What causes hypothyroidism?
By far the most common cause in the US is Hashimoto’s thyroiditis—when the body’s own antibodies, for reasons not well understood, attack and damage the thyroid gland. It most often affects women between 20 and 60 years of age.
In underdeveloped countries, a deficiency of iodine, which is essential for manufacturing thyroid hormone, is a common cause of a low thyroid. Other, less common causes are various drugs, like lithium, and irradiation to the neck—often for head and neck cancer. Transient hypothyroidism can occur after a viral inflammation of the thyroid gland.
Diseases of the pituitary gland or hypothalamus, both involved in regulating the manufacture and release of thyroid hormone by the thyroid gland, can also cause hypothyroidism, but this is rarer.
How do I know if I have hypothyroidism?
With Hashimoto’s thyroiditis, the onset of symptoms is usually very gradual, evolving over months to years. Usually the disease is detected when the patient’s symptoms are mild, before any profound changes develop. Many people are diagnosed by a blood test before they are even symptomatic. When symptoms do develop, they commonly include low energy, weight gain, intolerance to cold, muscle aches, joint aches, and constipation. Women may note a change in their menstrual periods.

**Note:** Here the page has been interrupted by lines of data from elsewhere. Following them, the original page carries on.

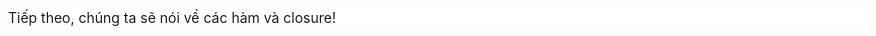 Tiếp theo, chúng ta sẽ nói về các hàm và closure!

[encapsulation-that-hides-implementation-details]:
  ch18-01-what-is-oo.html#encapsulation-that-hides-implementation-details
[string-slices]: ch04-03-slices.html#string-slices
[the-match-control-flow-operator]:
  ch06-02-match.html#the-match-control-flow-operator
[using-trait-objects-that-allow-for-values-of-different-types]:
  ch18-02-trait-objects.html#using-trait-objects-that-allow-for-values-of-different-types
[using-the-newtype-pattern]:
  ch20-02-advanced-traits.html#using-the-newtype-pattern-to-implement-external-traits-on-external-types
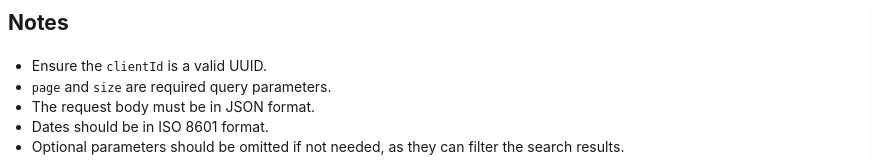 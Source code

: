## Notes

- Ensure the `clientId` is a valid UUID.
- `page` and `size` are required query parameters.
- The request body must be in JSON format.
- Dates should be in ISO 8601 format.
- Optional parameters should be omitted if not needed, as they can filter the search results.

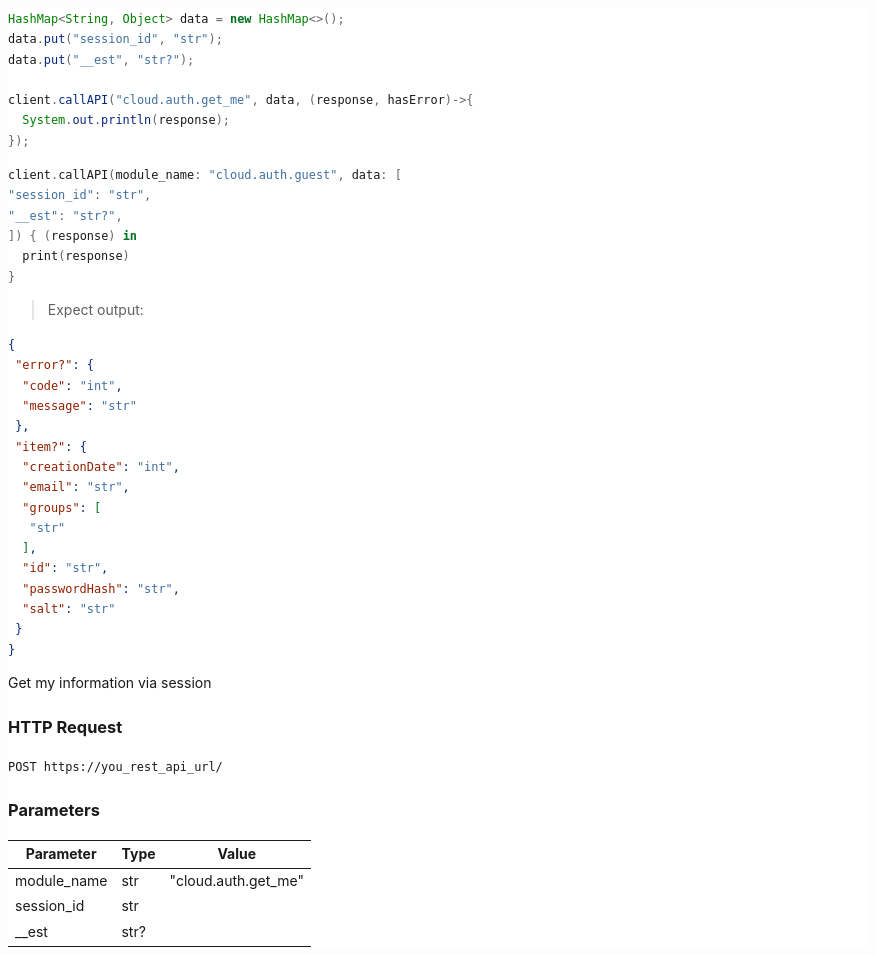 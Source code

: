
```java
HashMap<String, Object> data = new HashMap<>();
data.put("session_id", "str");
data.put("__est", "str?");

client.callAPI("cloud.auth.get_me", data, (response, hasError)->{
  System.out.println(response);
});
```

```swift
client.callAPI(module_name: "cloud.auth.guest", data: [
"session_id": "str",
"__est": "str?",
]) { (response) in
  print(response)
}
```

> Expect output:

```json
{
 "error?": {
  "code": "int",
  "message": "str"
 },
 "item?": {
  "creationDate": "int",
  "email": "str",
  "groups": [
   "str"
  ],
  "id": "str",
  "passwordHash": "str",
  "salt": "str"
 }
}
```

Get my information via session

### HTTP Request

`POST https://you_rest_api_url/`

### Parameters
 
Parameter | Type | Value
--------- | ----------- | -----
module_name | str | "cloud.auth.get_me"
session_id | str
__est | str?
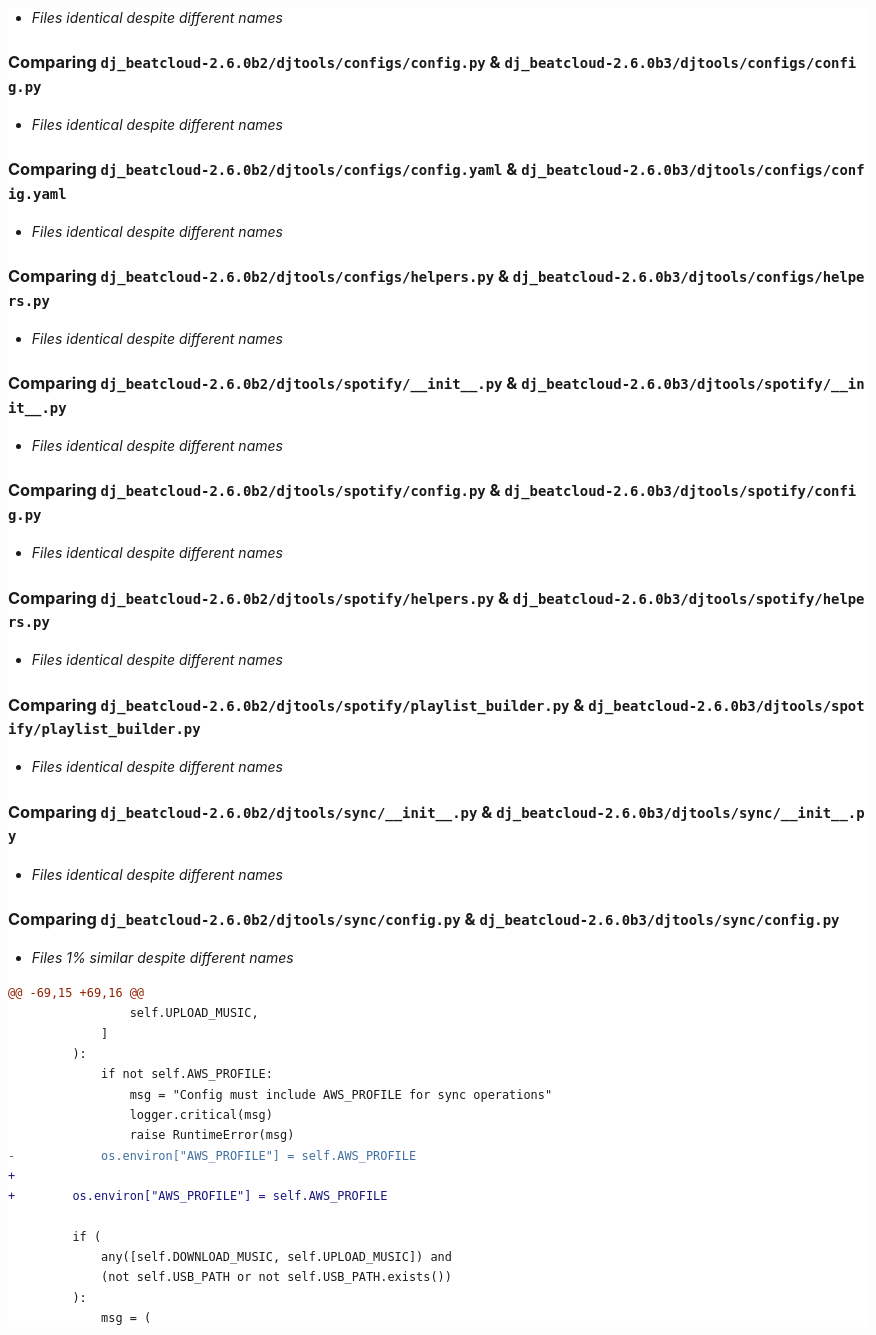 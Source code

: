  * *Files identical despite different names*

### Comparing `dj_beatcloud-2.6.0b2/djtools/configs/config.py` & `dj_beatcloud-2.6.0b3/djtools/configs/config.py`

 * *Files identical despite different names*

### Comparing `dj_beatcloud-2.6.0b2/djtools/configs/config.yaml` & `dj_beatcloud-2.6.0b3/djtools/configs/config.yaml`

 * *Files identical despite different names*

### Comparing `dj_beatcloud-2.6.0b2/djtools/configs/helpers.py` & `dj_beatcloud-2.6.0b3/djtools/configs/helpers.py`

 * *Files identical despite different names*

### Comparing `dj_beatcloud-2.6.0b2/djtools/spotify/__init__.py` & `dj_beatcloud-2.6.0b3/djtools/spotify/__init__.py`

 * *Files identical despite different names*

### Comparing `dj_beatcloud-2.6.0b2/djtools/spotify/config.py` & `dj_beatcloud-2.6.0b3/djtools/spotify/config.py`

 * *Files identical despite different names*

### Comparing `dj_beatcloud-2.6.0b2/djtools/spotify/helpers.py` & `dj_beatcloud-2.6.0b3/djtools/spotify/helpers.py`

 * *Files identical despite different names*

### Comparing `dj_beatcloud-2.6.0b2/djtools/spotify/playlist_builder.py` & `dj_beatcloud-2.6.0b3/djtools/spotify/playlist_builder.py`

 * *Files identical despite different names*

### Comparing `dj_beatcloud-2.6.0b2/djtools/sync/__init__.py` & `dj_beatcloud-2.6.0b3/djtools/sync/__init__.py`

 * *Files identical despite different names*

### Comparing `dj_beatcloud-2.6.0b2/djtools/sync/config.py` & `dj_beatcloud-2.6.0b3/djtools/sync/config.py`

 * *Files 1% similar despite different names*

```diff
@@ -69,15 +69,16 @@
                 self.UPLOAD_MUSIC,
             ]
         ):
             if not self.AWS_PROFILE:
                 msg = "Config must include AWS_PROFILE for sync operations"
                 logger.critical(msg)
                 raise RuntimeError(msg)
-            os.environ["AWS_PROFILE"] = self.AWS_PROFILE
+
+        os.environ["AWS_PROFILE"] = self.AWS_PROFILE
 
         if (
             any([self.DOWNLOAD_MUSIC, self.UPLOAD_MUSIC]) and
             (not self.USB_PATH or not self.USB_PATH.exists())
         ):
             msg = (
```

More advanced symptoms include a slowed heart rate, low body temperature, and changes in the skin (which becomes coarse and dry) and nails (which become brittle). The lateral portions of the eyebrows may thin and there may be swelling of the tissues around the eyes.
Rarely, under stress such as a severe acute illness, patients with untreated or inadequately treated hypothyroidism may develop a severe condition called myxedema coma. Often occurring in hypothyroid patients exposed to cold or an infection, these patients experience hypothermia, hallucinations, severe swelling, and slow heart rate. This is a potentially life-threatening condition that must be treated in an intensive care unit.
How is hypothyroidism treated?
Hypothyroidism is very easy to treat. Patients take a thyroid hormone pill (to replace the missing hormones) once a day in the morning on an empty stomach, about an hour before breakfast to allow for proper absorption. The dose is gradually increased until blood tests show that the proper level has been restored.
The pill contains T4, one of the two major thyroid hormones, which the body then converts to the more active T3 (another primary thyroid hormone) as needed. For the vast majority of patients, there is no reason to take a pill with T3 in it. There is also no evidence that “natural” thyroid supplements offer any advantages over standard hormone replacement. In fact, the opposite may be true: The synthetic hormone is carefully standardized to ensure that every pill contains exactly what it claims to have, while the natural hormone is often made from desiccated pig thyroid gland, and the precise dose can vary from batch to batch and pill to pill.
Will hormone replacement make me feel better?
It will, but it may take time to find the right dose of thyroid hormone for you. Once you’re on right dose, your health care provider will continue to occasionally check your blood levels. Over time, your thyroid may continue to shut down and your dose may have to be nudged upward.
You will also want to make sure you are not on too much thyroid hormone, which can cause serious problems of its own, a subject—hyperthyroidism—we’ll cover in Part 3 of this series.